Kekerasan Seksual Penyebab Utama Muslim Rohingya Tak Ingin Kembali ke Myanmar
NEW YORK, iNews.id - Kekerasan seksual oleh militer Myanmar terhadap Muslim Rohingya sama dengan kejahatan perang. Hal itu diungkap dalam laporan PBB, yang juga menyebut bahwa saat ini, tidak menguntungkan bagi para pengungsi untuk kembali ke negara itu.
"Tentara secara rutin dan sistematis melakukan pemerkosaan, pemerkosaan geng, dan kekerasan seksual lainnya serta tindakan kekerasan terhadap perempuan, anak perempuan, anak lelaki, laki-laki,dan waria yang secara terang-terangan melanggar hukum hak asasi manusia internasional," demikian pernyataan Misi Pencari Fakta PBB di Myanmar, seperti dilaporkan AFP, Jumat (23/8/2019).
"Militer harus berhenti menggunakan kekerasan berbasis seksual dan gender untuk meneror dan menghukum etnis minoritas."
"Banyak dari tindakan ini merupakan kejahatan menurut hukum internasional, termasuk kejahatan perang, kejahatan terhadap kemanusiaan, dan tindakan genosida," lanjut pernyataan misi itu.

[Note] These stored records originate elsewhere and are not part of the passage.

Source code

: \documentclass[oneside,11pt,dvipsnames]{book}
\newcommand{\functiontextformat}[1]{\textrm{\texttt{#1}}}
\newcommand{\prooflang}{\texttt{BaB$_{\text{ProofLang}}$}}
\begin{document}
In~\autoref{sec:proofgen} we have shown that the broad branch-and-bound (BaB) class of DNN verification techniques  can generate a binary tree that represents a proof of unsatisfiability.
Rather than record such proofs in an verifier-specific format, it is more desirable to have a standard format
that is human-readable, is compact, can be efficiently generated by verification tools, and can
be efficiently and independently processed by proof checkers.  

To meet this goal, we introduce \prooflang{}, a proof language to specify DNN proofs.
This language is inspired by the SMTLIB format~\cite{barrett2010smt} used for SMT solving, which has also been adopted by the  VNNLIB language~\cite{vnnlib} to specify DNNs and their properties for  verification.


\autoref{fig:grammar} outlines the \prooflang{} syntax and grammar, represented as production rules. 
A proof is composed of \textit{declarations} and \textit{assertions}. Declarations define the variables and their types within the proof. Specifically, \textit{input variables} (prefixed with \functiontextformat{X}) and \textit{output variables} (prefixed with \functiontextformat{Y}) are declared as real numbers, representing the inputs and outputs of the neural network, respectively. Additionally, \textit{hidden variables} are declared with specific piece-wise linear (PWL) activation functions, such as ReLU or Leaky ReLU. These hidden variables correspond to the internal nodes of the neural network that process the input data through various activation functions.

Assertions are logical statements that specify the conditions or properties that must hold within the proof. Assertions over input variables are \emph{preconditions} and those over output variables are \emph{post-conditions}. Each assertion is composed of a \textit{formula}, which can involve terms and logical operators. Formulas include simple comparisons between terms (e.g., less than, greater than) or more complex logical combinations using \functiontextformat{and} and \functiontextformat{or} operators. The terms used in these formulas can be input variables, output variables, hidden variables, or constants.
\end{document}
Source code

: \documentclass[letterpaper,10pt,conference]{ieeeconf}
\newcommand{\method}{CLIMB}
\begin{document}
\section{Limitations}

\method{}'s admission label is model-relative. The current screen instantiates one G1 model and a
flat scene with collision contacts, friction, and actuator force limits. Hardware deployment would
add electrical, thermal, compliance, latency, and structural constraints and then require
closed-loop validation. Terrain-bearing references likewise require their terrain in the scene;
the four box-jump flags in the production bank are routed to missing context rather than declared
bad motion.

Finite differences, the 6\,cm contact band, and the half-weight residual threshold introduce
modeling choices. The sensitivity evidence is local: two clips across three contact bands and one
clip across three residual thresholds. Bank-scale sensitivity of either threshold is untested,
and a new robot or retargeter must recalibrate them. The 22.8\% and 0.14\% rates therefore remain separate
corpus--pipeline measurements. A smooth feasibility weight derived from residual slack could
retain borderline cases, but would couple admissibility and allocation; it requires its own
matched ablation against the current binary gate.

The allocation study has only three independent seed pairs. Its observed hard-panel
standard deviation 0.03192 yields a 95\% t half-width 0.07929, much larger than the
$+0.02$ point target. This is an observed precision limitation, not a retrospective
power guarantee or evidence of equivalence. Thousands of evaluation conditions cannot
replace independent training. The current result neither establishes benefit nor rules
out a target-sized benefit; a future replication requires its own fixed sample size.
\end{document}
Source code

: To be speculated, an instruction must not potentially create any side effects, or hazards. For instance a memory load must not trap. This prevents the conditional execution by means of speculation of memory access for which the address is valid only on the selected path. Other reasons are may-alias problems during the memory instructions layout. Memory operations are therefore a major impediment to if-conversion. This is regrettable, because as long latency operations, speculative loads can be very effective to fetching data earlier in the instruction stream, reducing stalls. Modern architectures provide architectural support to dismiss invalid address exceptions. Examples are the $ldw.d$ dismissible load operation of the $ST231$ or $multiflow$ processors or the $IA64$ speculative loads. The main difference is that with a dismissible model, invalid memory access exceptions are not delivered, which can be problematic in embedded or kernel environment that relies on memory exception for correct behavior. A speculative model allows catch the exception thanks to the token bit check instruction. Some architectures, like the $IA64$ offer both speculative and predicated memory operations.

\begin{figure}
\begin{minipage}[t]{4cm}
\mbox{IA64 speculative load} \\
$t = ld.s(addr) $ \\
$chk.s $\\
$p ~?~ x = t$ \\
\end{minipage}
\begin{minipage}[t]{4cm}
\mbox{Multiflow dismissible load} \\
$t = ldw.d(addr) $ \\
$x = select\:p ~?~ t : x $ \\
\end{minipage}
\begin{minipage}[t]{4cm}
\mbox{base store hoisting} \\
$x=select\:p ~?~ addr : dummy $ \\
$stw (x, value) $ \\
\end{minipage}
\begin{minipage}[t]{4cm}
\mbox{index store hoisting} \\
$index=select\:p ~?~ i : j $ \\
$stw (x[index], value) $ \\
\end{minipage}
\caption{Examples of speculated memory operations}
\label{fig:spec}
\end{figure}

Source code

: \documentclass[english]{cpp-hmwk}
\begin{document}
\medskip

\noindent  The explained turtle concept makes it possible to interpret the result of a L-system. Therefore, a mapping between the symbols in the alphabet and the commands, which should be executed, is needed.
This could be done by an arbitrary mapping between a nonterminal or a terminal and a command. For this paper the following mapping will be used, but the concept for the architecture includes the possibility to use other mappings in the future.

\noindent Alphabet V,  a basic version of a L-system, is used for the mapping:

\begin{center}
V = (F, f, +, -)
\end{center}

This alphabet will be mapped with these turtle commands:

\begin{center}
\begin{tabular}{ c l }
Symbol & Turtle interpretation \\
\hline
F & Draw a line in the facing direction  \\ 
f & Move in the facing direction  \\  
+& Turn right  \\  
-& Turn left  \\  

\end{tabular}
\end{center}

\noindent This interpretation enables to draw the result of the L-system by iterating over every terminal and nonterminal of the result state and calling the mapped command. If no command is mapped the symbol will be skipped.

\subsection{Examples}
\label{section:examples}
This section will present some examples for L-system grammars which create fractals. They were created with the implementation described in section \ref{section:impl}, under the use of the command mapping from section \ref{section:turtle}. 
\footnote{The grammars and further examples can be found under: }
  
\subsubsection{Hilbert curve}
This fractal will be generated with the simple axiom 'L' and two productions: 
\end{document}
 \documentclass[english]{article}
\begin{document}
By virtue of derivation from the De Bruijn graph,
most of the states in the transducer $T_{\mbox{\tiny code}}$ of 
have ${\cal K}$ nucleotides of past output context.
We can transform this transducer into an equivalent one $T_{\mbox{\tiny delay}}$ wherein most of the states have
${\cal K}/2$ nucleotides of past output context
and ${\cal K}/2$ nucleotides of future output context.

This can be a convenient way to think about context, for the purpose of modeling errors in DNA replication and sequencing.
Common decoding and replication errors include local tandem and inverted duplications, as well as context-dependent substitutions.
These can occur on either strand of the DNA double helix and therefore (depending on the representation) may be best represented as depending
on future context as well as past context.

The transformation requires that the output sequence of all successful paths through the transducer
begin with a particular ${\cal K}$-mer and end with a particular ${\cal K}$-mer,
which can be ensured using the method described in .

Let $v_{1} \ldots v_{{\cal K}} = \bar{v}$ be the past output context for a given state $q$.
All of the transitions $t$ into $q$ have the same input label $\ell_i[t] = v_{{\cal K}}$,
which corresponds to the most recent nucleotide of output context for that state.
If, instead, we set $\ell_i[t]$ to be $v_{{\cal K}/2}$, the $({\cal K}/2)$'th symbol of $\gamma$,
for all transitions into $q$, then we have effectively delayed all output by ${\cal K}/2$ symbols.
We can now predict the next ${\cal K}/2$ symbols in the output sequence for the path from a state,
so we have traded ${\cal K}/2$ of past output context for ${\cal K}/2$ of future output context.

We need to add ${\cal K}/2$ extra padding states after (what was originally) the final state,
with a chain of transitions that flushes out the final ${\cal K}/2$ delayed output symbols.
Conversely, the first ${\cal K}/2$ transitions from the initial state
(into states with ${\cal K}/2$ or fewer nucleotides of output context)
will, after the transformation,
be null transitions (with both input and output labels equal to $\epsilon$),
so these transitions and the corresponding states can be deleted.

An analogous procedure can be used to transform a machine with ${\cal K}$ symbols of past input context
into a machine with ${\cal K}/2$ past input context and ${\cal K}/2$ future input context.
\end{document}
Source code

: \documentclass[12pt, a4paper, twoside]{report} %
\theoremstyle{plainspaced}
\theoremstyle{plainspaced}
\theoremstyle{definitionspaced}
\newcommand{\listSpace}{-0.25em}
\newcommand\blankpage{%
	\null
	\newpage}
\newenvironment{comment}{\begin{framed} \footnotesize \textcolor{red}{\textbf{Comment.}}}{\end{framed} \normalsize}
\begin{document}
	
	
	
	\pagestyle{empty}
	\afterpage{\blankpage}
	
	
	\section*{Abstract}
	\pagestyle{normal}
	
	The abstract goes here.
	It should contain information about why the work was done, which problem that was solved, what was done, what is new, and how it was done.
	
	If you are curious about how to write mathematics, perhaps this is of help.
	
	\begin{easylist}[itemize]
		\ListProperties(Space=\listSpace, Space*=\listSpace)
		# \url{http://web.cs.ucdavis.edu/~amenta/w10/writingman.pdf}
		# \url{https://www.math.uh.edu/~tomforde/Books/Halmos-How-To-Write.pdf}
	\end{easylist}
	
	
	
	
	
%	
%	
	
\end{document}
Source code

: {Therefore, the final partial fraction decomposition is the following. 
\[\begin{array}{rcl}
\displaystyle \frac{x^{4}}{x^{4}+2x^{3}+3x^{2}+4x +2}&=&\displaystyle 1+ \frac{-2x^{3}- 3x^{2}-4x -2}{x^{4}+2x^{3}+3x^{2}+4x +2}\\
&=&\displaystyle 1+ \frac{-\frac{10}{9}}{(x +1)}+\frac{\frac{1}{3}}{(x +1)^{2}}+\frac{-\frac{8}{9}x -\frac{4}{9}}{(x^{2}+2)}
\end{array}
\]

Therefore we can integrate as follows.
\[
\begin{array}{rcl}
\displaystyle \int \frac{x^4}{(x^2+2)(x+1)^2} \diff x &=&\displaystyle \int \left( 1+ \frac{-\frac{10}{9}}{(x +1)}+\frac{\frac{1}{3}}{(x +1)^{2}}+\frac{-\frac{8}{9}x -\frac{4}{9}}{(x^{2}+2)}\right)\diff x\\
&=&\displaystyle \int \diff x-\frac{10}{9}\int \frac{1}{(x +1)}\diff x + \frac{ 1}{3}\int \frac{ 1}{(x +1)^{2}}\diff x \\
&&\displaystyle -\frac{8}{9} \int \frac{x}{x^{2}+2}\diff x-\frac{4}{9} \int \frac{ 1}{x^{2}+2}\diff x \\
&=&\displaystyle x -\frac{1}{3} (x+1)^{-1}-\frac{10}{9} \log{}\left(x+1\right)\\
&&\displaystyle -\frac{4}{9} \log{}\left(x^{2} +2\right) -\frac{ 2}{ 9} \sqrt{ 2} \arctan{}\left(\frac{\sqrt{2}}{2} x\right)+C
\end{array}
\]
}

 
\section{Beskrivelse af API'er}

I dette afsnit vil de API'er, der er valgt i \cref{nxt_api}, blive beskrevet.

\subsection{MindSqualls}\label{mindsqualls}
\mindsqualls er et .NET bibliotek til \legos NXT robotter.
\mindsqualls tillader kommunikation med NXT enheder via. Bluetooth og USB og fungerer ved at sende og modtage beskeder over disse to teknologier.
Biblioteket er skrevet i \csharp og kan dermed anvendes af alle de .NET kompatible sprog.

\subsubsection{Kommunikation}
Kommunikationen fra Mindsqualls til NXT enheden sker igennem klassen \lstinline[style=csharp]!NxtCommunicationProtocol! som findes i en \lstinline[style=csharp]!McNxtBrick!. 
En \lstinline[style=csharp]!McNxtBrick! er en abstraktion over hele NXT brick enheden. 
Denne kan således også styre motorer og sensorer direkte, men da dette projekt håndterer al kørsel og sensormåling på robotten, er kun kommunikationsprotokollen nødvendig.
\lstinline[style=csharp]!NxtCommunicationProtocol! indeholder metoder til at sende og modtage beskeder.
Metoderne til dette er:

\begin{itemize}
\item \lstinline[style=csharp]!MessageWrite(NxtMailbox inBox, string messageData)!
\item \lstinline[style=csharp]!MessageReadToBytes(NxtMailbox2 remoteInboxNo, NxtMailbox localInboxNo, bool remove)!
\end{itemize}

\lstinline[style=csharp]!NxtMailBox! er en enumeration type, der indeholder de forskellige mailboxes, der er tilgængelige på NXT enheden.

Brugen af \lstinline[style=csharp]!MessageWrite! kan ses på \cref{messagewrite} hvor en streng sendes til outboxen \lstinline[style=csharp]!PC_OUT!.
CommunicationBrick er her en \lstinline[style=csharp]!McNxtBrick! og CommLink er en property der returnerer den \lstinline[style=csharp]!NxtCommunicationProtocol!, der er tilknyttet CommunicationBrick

Lebih dari 700.000 Rohingya melarikan diri ke negara tetangga Bangladesh sejak militer Myanmar melancarkan pembantaian terhadap kelompok minoritas itu pada Agustus 2017.
Dorongan baru untuk memulangkan beberapa pengungsi gagal pada Kamis (22/8/2019), setelah tidak ada satu pun warga yang muncul untuk melakukan perjalanan pulang dengan lima bus dan 10 truk yang sudah disiapkan di Bangladesh.
Mereka menolak kembali tanpa adanya jaminan akan keselamatan mereka dan janji bahwa mereka akhirnya akan diberikan kewarganegaraan oleh Myanmar.
Dalam pidatonya di New York, Radhika Coomaraswamy, yang ambil bagian dalam Misi Pencari Fakta PBB, menyebut "kondisinya tidak menguntungkan" untuk pemulangan kaum Rohingya dengan aman.
"Orang-orang tidak akan kembali ke desa mereka," katanya.
Misi itu mewawancarai ratusan orang yang selamat dari pembantaian dan saksi pelecehan seksual di Kachin dan Negara Bagian Shan di utara, dan di negara bagian Rakhine di Myanmar barat.
Mereka akan menyampaikan laporan terakhirnya kepada Dewan HAM PBB bulan depan.